La pauvreté chez les enfants : causes et conséquences
La pauvreté chez les enfants est un phénomène complexe. Lorsqu’un enfant est privé ne serait-ce que d’un seul élément essentiel – de l’eau potable, une alimentation nutritive, l’éducation, des soins de santé ou un logement sûr –, il est considéré comme vivant dans la pauvreté.
Écrit par Deborah Wolfe
le 16 août 2021
Les causes de la pauvreté chez les enfants sont tragiquement variées. Sans éléments essentiels comme l’eau potable, une alimentation nutritive, l’éducation, les soins de santé ou un logement sûr, un enfant est considéré comme vivant dans la pauvreté. Le fait de ne pas disposer ne serait-ce que d’un seul de ces éléments fondamentaux constitue une violation des droits de l’enfant. Cela peut changer à jamais la vie d’un jeune.
En 2025, la pauvreté chez les enfants continue de toucher plus d’ un milliard d’enfants dans le monde, selon l’UNICEF. Parmi eux, environ 330 millions d’enfants vivent dans l’extrême pauvreté, survivant avec moins de 2,15 $ par jour — un seuil qui reflète une privation grave en matière d’accès à la nourriture, à l’eau potable, à l’éducation et à un logement.
Depuis 2020, les causes de la pauvreté chez les enfants se sont élargies pour inclure les effets à long terme de la pandémie de COVID-19. Selon une note technique de l’UNICEF et de Save the Children, le nombre d’enfants vivant dans la pauvreté multidimensionnelle — c’est-à-dire sans accès à l’éducation, aux soins de santé, au logement, à la nutrition, à l’assainissement ou à l’eau — a augmenté de 15 % depuis le début de la pandémie. Cette flambée représente un recul par rapport aux progrès mondiaux, marquant la première hausse soutenue de la pauvreté chez les enfants depuis plus de deux décennies.
La crise a touché de manière disproportionnée les enfants des régions à faible revenu et touchées par des conflits, où les systèmes de protection sociale sont les plus fragiles. Sans interventions urgentes et ciblées, ces tendances menacent d’ancrer la pauvreté d’une génération à l’autre.
Dans cet article, vous découvrirez où la pauvreté chez les enfants est la plus grave, au Canada et dans le monde. Nous expliquerons pourquoi les enfants en situation de pauvreté souffrent davantage que les adultes. Vous apprendrez comment la pauvreté chez les enfants peut avoir des répercussions sur les familles pour les générations à venir – et comment la COVID-19 aggrave la crise.
Sourcevie finance ses études en vendant du charbon au marché lorsqu’elle n’est pas en classe. Même l’enseignement primaire n’est pas gratuit en République démocratique du Congo. Photo : Patrick Abega
1. Quelles sont les causes de la pauvreté chez les enfants?

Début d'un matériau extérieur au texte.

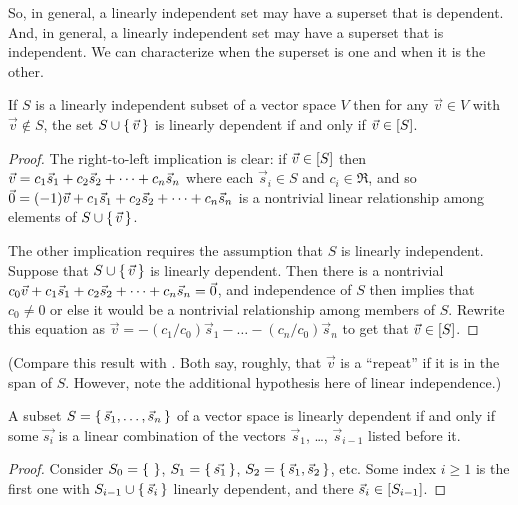 So, in general, a linearly independent set 
may have a superset that is dependent.
And, in general, a  
linearly independent set may  have a superset that is independent.
We can characterize when the superset is one and when it is the other.

\begin{lemma} \label{le:SUnionXiLIIffXiNotInSpan}
If \( S \) is a linearly independent subset of a vector space \( V \) then
for any \( \vec{v}\in V \) with \( \vec{v}\not\in S \), the set
$S\cup\mbox{$\{\,\vec{v}\,\}$}$ is linearly dependent
if and only if
$\vec{v}\in\relax [S\relax ]$.
\end{lemma}

\begin{proof}
The right-to-left implication is clear: if \( \vec{v}\in\relax [S\relax ] \) then
\( \vec{v}=c_1\vec{s}_1+c_2\vec{s}_2+\cdots +c_n\vec{s}_n \) where each \( \vec{s}_i\in S \) and
\( c_i\in\Re \), and so \( \vec{0}=(-1)\vec{v}+c_1\vec{s}_1+c_2\vec{s}_2+\cdots +c_n\vec{s}_n \)
is a nontrivial linear relationship among elements of
\( S\cup\mbox{$\{\,\vec{v}\,\}$} \).

The other implication requires the assumption that \( S \) is linearly
independent.
Suppose that
\( S\cup\mbox{$\{\,\vec{v}\,\}$} \) is linearly dependent.
Then there is a
nontrivial \( c_0\vec{v}+c_1\vec{s}_1+c_2\vec{s}_2+\cdots +c_n\vec{s}_n=\vec{0} \),
and independence of $S$ then implies that \( c_0\neq 0 \) 
or else it would be a nontrivial relationship among members of \( S \).
Rewrite this equation as
\( \vec{v}=-(c_1/c_0)\vec{s}_1-\dots-(c_n/c_0)\vec{s}_n \) to get
that \( \vec{v}\in\relax [S\relax ] \).
\end{proof}

\noindent
(Compare this result with .
Both say, roughly, that $\vec{v}$ is a ``repeat'' if it is in the
span of $S$.
However, note the additional hypothesis here of linear independence.)

\begin{corollary}
\label{cor:LDMeansLC}
A subset \( S=\mbox{$\{\,\vec{s}_1,\dots,\vec{s}_n\,\}$} \) of a vector space
is linearly dependent if and only if some \( \vec{s_i} \)
is a linear combination of the vectors 
\( \vec{s}_1 \), \ldots, \( \vec{s}_{i-1} \)
listed before it.
\end{corollary}

\begin{proof}
Consider \( S_0=\mbox{$\{\,\,\}$} \), \( S_1=\mbox{$\{\,\vec{s_1}\,\}$} \),
\( S_2=\mbox{$\{\,\vec{s}_1,\vec{s}_2 \,\}$} \), etc.
Some index \( i\geq 1 \) is the first one with
\( S_{i-1}\cup\mbox{$\{\,\vec{s}_i \,\}$} \)
linearly dependent, and there \( \vec{s}_i\in\relax [ S_{i-1} \relax ] \).
\end{proof}

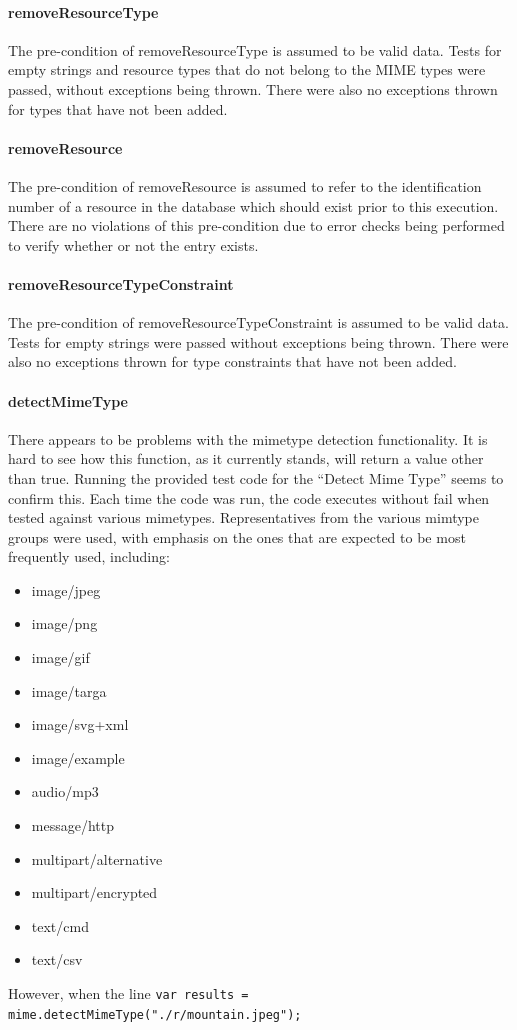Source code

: \documentclass[a4paper]{article}
\begin{document}
\paragraph{removeResourceType}
The pre-condition of removeResourceType is assumed to be valid data. Tests for empty strings and resource types that do not belong to the MIME types were passed, without exceptions being thrown. There were also no exceptions thrown for types that have not been added.

\paragraph{removeResource}
The pre-condition of removeResource is assumed to refer to the identification number of a resource in the database which should exist prior to this execution. There are no violations of this pre-condition due to error checks being performed to verify whether or not the entry exists.

\paragraph{removeResourceTypeConstraint}
The pre-condition of removeResourceTypeConstraint is assumed to be valid data. Tests for empty strings were passed without exceptions being thrown. There were also no exceptions thrown for type constraints that have not been added.

\paragraph{detectMimeType} 
There appears to be problems with the mimetype detection functionality. It is hard to see how this function, as it currently stands, will return a value other than true. Running the provided test code for the “Detect Mime Type” seems to confirm this. Each time the code was run, the code executes without fail when tested against various mimetypes. Representatives from the various mimtype groups were used, with emphasis on the ones that are expected to be most frequently used, including:
\begin{itemize}
\item image/jpeg
\item image/png
\item image/gif
\item image/targa
\item image/svg+xml
\item image/example
\item audio/mp3
\item message/http
\item multipart/alternative
\item multipart/encrypted
\item text/cmd
\item text/csv
\end{itemize}
However, when the line \texttt{var results = mime.detectMimeType("./r/mountain.jpeg");} 
\end{document}

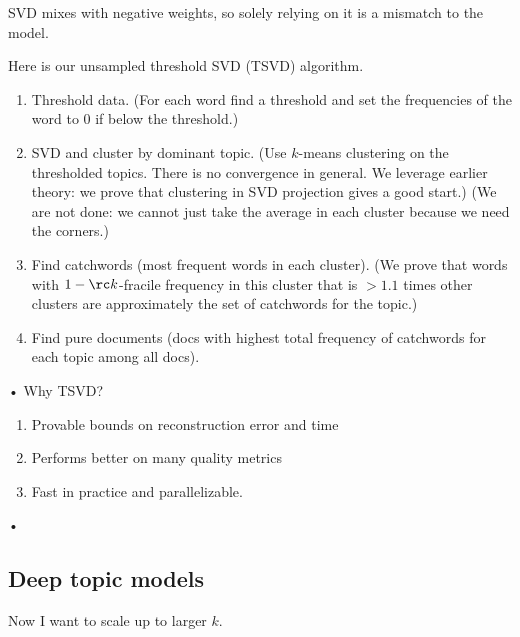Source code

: SVD mixes with negative weights, so solely relying on it is a mismatch to the model.

Here is our unsampled threshold SVD (TSVD) algorithm.
\begin{enumerate}
\item
Threshold data. (For each word find a threshold and set the frequencies of the word to 0 if below the threshold.)
\item
SVD and cluster by dominant topic. (Use $k$-means clustering on the thresholded topics. There is no convergence in general. We leverage earlier theory: we prove that clustering in SVD projection gives a good start.) %
(We are not done: we cannot just take the average in each cluster because we need the corners.)
\item
Find catchwords (most frequent words in each cluster). (We prove that words with $1-\rc k$-fracile frequency in this cluster that is $>1.1$ times other clusters are approximately the set of catchwords for the topic.)
\item
Find pure documents (docs with highest total frequency of catchwords for each topic among all docs). 
\end{enumerate}•
Why TSVD?
\begin{enumerate}
\item
Provable bounds on reconstruction error and time
\item
Performs better on many quality metrics
\item
Fast in practice and parallelizable.
\end{enumerate}•

\subsection{Deep topic models}
%
Now I want to scale up to larger $k$. 

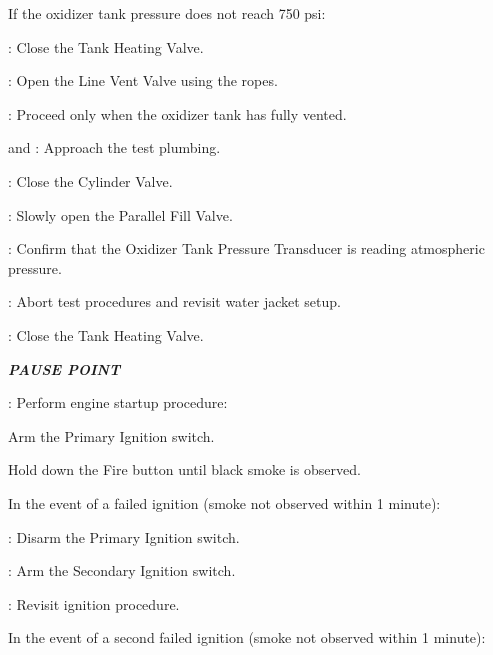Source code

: \begin{checklist}
    \begin{checklist}[label=$\bullet$]
        \item If the oxidizer tank pressure does not reach 750 psi:
        \begin{checklist}
            \item \heat: Close the Tank Heating Valve.
            \item \primary{}: Open the Line Vent Valve using the ropes.
            \item \secondary: Proceed only when the oxidizer tank has fully vented.
            \item \primary{} and \secondary: Approach the test plumbing.
            \item \primary{}: Close the Cylinder Valve.
            \item \primary{}: Slowly open the Parallel Fill Valve.
            \item \daq{}: Confirm that the Oxidizer Tank Pressure Transducer is reading atmospheric pressure.
            \item \ops{}: Abort test procedures and revisit water jacket setup.
        \end{checklist}
    \end{checklist}
    \item \heat: Close the Tank Heating Valve.
    \item \textbf{\textit{PAUSE POINT}}
    \item \primary{}: Perform engine startup procedure:
    \begin{checklist}
        \item Arm the Primary Ignition switch.
        \item Hold down the Fire button until black smoke is observed.
        \begin{checklist}[label=$\bullet$]
            \item In the event of a failed ignition (smoke not observed within 1 minute):
            \begin{checklist}
                \item \primary: Disarm the Primary Ignition switch.
                \item \primary: Arm the Secondary Ignition switch.
                \item \ops: Revisit ignition procedure.
            \end{checklist}
            \item In the event of a second failed ignition (smoke not observed within 1 minute):

\end{checklist}
\end{checklist}
\end{checklist}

Il n’existe pas de modèle type de pauvreté chez les enfants, que ce soit au Canada ou ailleurs dans le monde. L’examen des deux principales approches utilisées pour mesurer la pauvreté chez les enfants peut nous aider à en comprendre certaines causes:
« La pauvreté monétaire chez les enfants »: une mesure financière
Selon la Banque mondiale, les enfants en situation de pauvreté monétaire vivent dans des ménages qui peinent à survivre avec en moyenne 1,90 $ US par jour ou moins par personne. Pour calculer la pauvreté monétaire des enfants à l’échelle nationale, on tient compte de facteurs tels que le PIB d’un pays et le revenu moyen par habitant.
La pauvreté monétaire des enfants est d’autant plus grave pour les enfants vivant dans des régions où les infrastructures sont limitées et où les filets de sécurité sociale sont insuffisants. L’absence d’éducation gratuite, par exemple, peut affecter tous les aspects de la vie d’un enfant si ses parents ne gagnent pas assez pour payer les frais de scolarité.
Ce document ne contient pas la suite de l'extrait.